*** Opening Materials provided ***

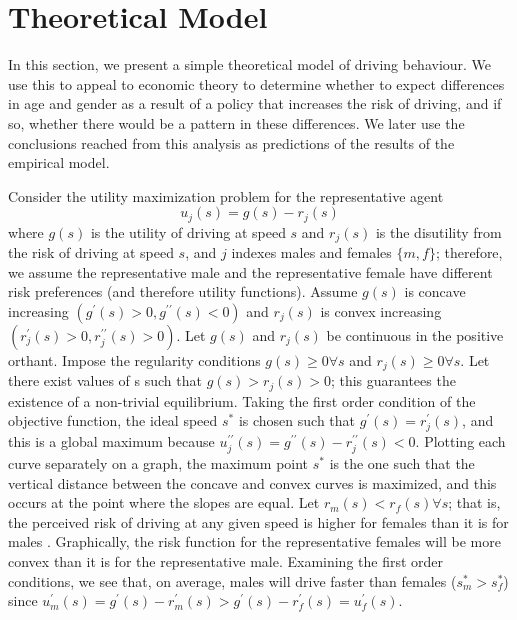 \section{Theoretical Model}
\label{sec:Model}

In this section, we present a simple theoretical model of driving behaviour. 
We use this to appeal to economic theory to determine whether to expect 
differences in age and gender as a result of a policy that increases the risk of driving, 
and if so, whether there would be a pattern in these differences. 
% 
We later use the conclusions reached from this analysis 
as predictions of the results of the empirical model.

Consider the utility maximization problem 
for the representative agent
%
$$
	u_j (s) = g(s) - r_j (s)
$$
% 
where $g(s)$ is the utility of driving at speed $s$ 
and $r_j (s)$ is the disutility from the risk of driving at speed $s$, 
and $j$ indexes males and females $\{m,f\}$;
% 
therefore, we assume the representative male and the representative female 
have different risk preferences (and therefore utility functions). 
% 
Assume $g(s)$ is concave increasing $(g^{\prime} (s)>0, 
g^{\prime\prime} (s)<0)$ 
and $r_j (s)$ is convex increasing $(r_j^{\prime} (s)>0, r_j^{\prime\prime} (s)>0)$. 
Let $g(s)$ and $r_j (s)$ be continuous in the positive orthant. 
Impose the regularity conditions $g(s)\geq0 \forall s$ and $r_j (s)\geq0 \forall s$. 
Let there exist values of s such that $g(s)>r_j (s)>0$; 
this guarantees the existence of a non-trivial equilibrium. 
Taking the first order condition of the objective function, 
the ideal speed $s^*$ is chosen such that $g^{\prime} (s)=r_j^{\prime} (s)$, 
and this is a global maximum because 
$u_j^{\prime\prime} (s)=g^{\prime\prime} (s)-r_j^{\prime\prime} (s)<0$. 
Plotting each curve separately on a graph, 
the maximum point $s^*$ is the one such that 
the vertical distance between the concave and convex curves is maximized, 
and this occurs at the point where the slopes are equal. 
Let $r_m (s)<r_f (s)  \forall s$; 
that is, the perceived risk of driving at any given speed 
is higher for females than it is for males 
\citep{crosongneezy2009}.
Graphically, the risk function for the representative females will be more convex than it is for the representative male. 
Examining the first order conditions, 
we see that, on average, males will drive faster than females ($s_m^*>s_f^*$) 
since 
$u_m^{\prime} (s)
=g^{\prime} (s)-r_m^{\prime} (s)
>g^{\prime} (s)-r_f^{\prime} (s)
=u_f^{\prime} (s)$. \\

*** Closing Materials provided ***
*** Opening Materials provided ***

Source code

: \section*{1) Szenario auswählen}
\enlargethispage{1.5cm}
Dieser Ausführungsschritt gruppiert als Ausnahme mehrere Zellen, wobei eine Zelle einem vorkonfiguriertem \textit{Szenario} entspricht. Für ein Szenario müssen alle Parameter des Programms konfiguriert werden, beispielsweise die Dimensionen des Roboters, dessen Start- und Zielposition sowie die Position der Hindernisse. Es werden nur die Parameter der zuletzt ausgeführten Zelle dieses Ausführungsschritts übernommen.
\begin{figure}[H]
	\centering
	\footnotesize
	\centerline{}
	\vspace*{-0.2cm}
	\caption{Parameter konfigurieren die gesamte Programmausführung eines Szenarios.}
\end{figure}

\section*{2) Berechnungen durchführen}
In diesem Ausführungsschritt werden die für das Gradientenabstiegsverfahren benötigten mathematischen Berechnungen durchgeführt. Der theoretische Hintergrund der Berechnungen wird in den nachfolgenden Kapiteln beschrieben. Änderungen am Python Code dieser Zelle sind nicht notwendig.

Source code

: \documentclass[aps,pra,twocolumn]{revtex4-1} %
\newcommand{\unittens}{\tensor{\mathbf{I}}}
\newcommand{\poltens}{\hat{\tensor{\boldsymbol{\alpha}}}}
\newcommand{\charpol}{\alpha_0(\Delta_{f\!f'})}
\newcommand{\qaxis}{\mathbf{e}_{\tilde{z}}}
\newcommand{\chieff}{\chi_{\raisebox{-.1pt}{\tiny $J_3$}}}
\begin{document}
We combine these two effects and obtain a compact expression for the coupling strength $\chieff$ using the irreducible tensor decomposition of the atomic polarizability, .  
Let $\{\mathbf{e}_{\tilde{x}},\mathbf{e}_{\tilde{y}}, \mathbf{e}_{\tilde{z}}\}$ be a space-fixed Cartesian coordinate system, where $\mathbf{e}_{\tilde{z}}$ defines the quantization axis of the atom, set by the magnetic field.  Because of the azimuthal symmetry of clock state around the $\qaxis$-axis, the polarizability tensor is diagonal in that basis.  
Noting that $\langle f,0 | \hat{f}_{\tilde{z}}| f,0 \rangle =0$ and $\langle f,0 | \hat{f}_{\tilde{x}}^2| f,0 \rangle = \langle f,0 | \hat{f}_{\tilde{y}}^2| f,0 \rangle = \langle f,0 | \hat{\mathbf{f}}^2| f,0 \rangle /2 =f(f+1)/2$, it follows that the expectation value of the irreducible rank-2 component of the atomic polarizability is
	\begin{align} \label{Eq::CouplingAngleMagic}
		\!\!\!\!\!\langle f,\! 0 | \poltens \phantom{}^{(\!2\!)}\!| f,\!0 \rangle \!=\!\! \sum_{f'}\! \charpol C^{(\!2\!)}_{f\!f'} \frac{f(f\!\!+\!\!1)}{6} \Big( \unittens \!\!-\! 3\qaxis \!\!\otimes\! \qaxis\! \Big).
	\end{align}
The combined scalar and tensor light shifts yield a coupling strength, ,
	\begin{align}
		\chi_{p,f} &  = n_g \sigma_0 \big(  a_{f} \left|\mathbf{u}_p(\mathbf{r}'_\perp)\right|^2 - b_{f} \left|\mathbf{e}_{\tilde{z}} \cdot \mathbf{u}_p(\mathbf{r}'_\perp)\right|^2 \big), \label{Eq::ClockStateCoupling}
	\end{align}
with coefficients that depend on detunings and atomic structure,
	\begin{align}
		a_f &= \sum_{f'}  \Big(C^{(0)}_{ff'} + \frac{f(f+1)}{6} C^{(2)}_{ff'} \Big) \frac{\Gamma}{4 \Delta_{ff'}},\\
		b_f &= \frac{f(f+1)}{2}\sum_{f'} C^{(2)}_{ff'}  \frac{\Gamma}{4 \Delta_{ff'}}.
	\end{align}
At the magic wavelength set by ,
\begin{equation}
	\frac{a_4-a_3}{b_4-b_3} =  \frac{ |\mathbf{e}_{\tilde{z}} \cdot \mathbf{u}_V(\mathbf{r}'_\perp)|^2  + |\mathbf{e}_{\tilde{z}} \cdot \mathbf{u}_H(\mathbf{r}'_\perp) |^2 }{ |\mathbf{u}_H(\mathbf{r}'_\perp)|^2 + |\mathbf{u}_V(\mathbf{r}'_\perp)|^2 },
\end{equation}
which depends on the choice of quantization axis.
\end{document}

*** Closing Materials provided ***

● **Brief**
Your response should contain each line of the entries above that holds the string "prime".

● **Task output**
Assume $g(s)$ is concave increasing $(g^{\prime} (s)>0, 
g^{\prime\prime} (s)<0)$ 
and $r_j (s)$ is convex increasing $(r_j^{\prime} (s)>0, r_j^{\prime\prime} (s)>0)$. 
the ideal speed $s^*$ is chosen such that $g^{\prime} (s)=r_j^{\prime} (s)$, 
$u_j^{\prime\prime} (s)=g^{\prime\prime} (s)-r_j^{\prime\prime} (s)<0$. 
$u_m^{\prime} (s)
=g^{\prime} (s)-r_m^{\prime} (s)
>g^{\prime} (s)-r_f^{\prime} (s)
=u_f^{\prime} (s)$. \\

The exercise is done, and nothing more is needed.